Images are to be left out; everything else in the listing should be repeated exactly.

--- DATASET RECORDS ---

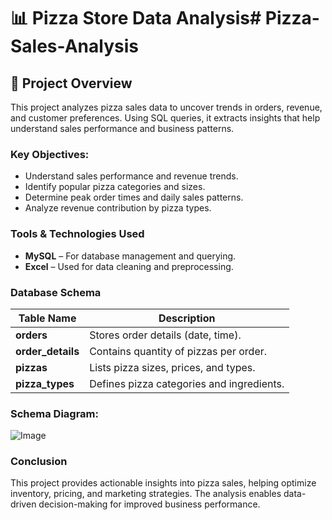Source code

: # 📊 Pizza Store Data Analysis# Pizza-Sales-Analysis

## 📜 Project Overview
This project analyzes pizza sales data to uncover trends in orders, revenue, and customer preferences. Using SQL queries, it extracts insights that help understand sales performance and business patterns.

### Key Objectives:
- Understand sales performance and revenue trends.
- Identify popular pizza categories and sizes.
- Determine peak order times and daily sales patterns.
- Analyze revenue contribution by pizza types.

### Tools & Technologies Used
- **MySQL** – For database management and querying.
- **Excel** – Used for data cleaning and preprocessing.
  
### Database Schema
| Table Name     | Description |
|---------------|------------|
| **orders** | Stores order details (date, time). |
| **order_details** | Contains quantity of pizzas per order. |
| **pizzas** | Lists pizza sizes, prices, and types. |
| **pizza_types** | Defines pizza categories and ingredients. |

### Schema Diagram:
![Image](https://github.com/user-attachments/assets/0952f39c-c8cf-47cd-8e81-88feed5f585a)

### Conclusion
This project provides actionable insights into pizza sales, helping optimize inventory, pricing, and marketing strategies. The analysis enables data-driven decision-making for improved business performance.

---

ANSWER TO THIS TASK =>
Source code

: # 📊 Pizza Store Data Analysis# Pizza-Sales-Analysis

## 📜 Project Overview
This project analyzes pizza sales data to uncover trends in orders, revenue, and customer preferences. Using SQL queries, it extracts insights that help understand sales performance and business patterns.

### Key Objectives:
- Understand sales performance and revenue trends.
- Identify popular pizza categories and sizes.
- Determine peak order times and daily sales patterns.
- Analyze revenue contribution by pizza types.

### Tools & Technologies Used
- **MySQL** – For database management and querying.
- **Excel** – Used for data cleaning and preprocessing.
  
### Database Schema
| Table Name     | Description |
|---------------|------------|
| **orders** | Stores order details (date, time). |
| **order_details** | Contains quantity of pizzas per order. |
| **pizzas** | Lists pizza sizes, prices, and types. |
| **pizza_types** | Defines pizza categories and ingredients. |

### Schema Diagram:
![Image](https://github.com/user-attachments/assets/0952f39c-c8cf-47cd-8e81-88feed5f585a)

### Conclusion
This project provides actionable insights into pizza sales, helping optimize inventory, pricing, and marketing strategies. The analysis enables data-driven decision-making for improved business performance.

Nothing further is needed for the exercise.